Multiple-Inheritance Hazards in Dependently-Typed Algebraic Hierarchies

Eric Wieser

cs.LO Jun 1, 2023 · v2
mathlib formalization algebra type-theory
Read PDF arXiv abstract
TL;DR
Identifies and solves multiple-inheritance diamond hazards in Lean's mathlib algebraic hierarchy.
Abstract
Abstract algebra's hierarchy of properties can be arranged as a directed acyclic graph and encoded in theorem provers like Lean using typeclasses. Multiple inheritance is inevitable since, for example, a ring is both a semiring and an abelian group. With dependently-typed typeclasses consuming other typeclasses as parameters, the type of an outer typeclass depends on the resolution path, and unless all paths are judgmentally equal, problems arise.

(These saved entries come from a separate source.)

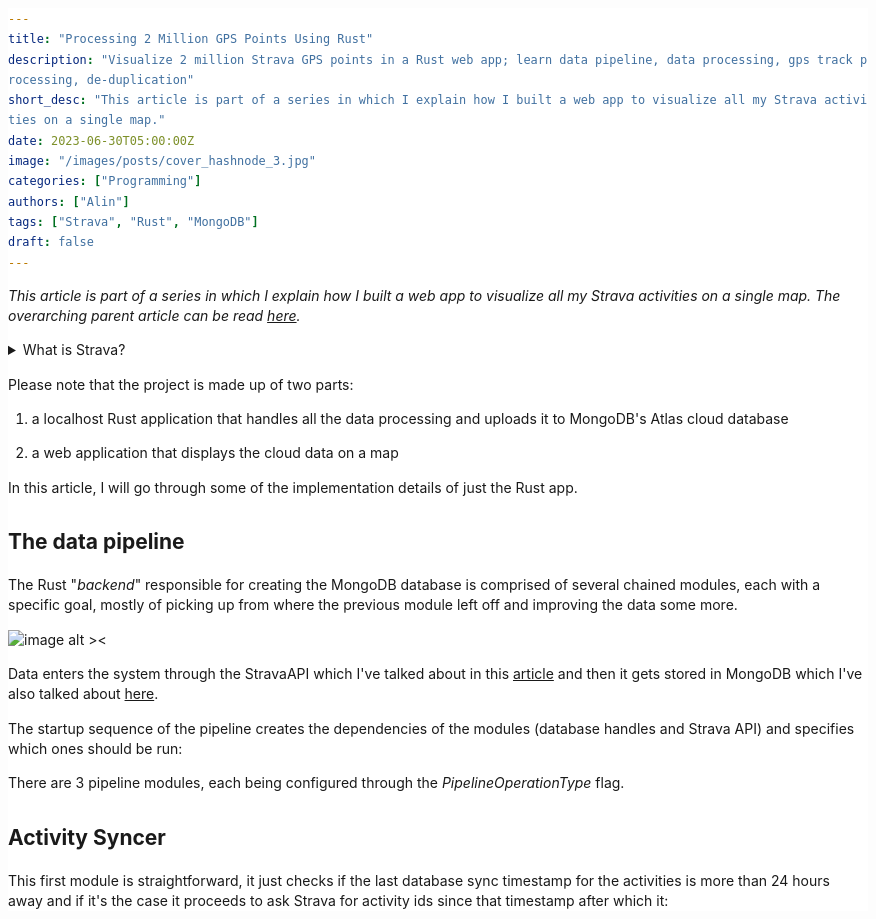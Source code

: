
```yaml
---
title: "Processing 2 Million GPS Points Using Rust"
description: "Visualize 2 million Strava GPS points in a Rust web app; learn data pipeline, data processing, gps track processing, de-duplication"
short_desc: "This article is part of a series in which I explain how I built a web app to visualize all my Strava activities on a single map."
date: 2023-06-30T05:00:00Z
image: "/images/posts/cover_hashnode_3.jpg"
categories: ["Programming"]
authors: ["Alin"]
tags: ["Strava", "Rust", "MongoDB"]
draft: false
---
```

*This article is part of a series in which I explain how I built a web app to visualize all my Strava activities on a single map. The overarching parent article can be read* [*here*](./mapping-all-my-sports-activities-using-rust-leafletjs-and-openai)*.*

<details data-node-type="hn-details-summary"><summary>What is Strava?</summary></details>

Please note that the project is made up of two parts:

1. a localhost Rust application that handles all the data processing and uploads it to MongoDB's Atlas cloud database
    
2. a web application that displays the cloud data on a map
    

In this article, I will go through some of the implementation details of just the Rust app.

## The data pipeline

The Rust "*backend*" responsible for creating the MongoDB database is comprised of several chained modules, each with a specific goal, mostly of picking up from where the previous module left off and improving the data some more.

![image alt ><](/images/posts/8e12955b-8738-4beb-aa2c-5b62dee1a649.avif)

Data enters the system through the StravaAPI which I've talked about in this [article](./how-to-connect-with-strava-api-using-rust) and then it gets stored in MongoDB which I've also talked about [here](./integrating-mongodb-in-a-rust-application).

The startup sequence of the pipeline creates the dependencies of the modules (database handles and Strava API) and specifies which ones should be run:

<script src="https://gist.github.com/24rush/c4ab918e1e549451afa57c72b31156fe.js"></script>

There are 3 pipeline modules, each being configured through the *PipelineOperationType* flag.

## Activity Syncer

This first module is straightforward, it just checks if the last database sync timestamp for the activities is more than 24 hours away and if it's the case it proceeds to ask Strava for activity ids since that timestamp after which it:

This paper provides concrete examples reduced from mathlib, compares implementation approaches, and outlines solutions including kernel support for eta-reduction of structures.
Problem

Encoding abstract algebra's hierarchy of properties using dependently-typed typeclasses in Lean leads to multiple-inheritance hazards where the type of an outer typeclass depends on the resolution path, causing problems when paths are not judgmentally equal.

Approach

The authors provide concrete examples reduced from Lean's Mathlib showing how multiple inheritance in dependently-typed algebraic hierarchies produces type-level mismatches. They compare implementation approaches including flat structures, bundled typeclasses, and various encoding strategies. They outline solutions including kernel support for eta-reduction of structures.

Results

The paper identifies specific failure modes in Mathlib's hierarchy encoding and proposes solutions, including changes to Lean's kernel for eta-reduction of structures, which would eliminate the class of problems identified.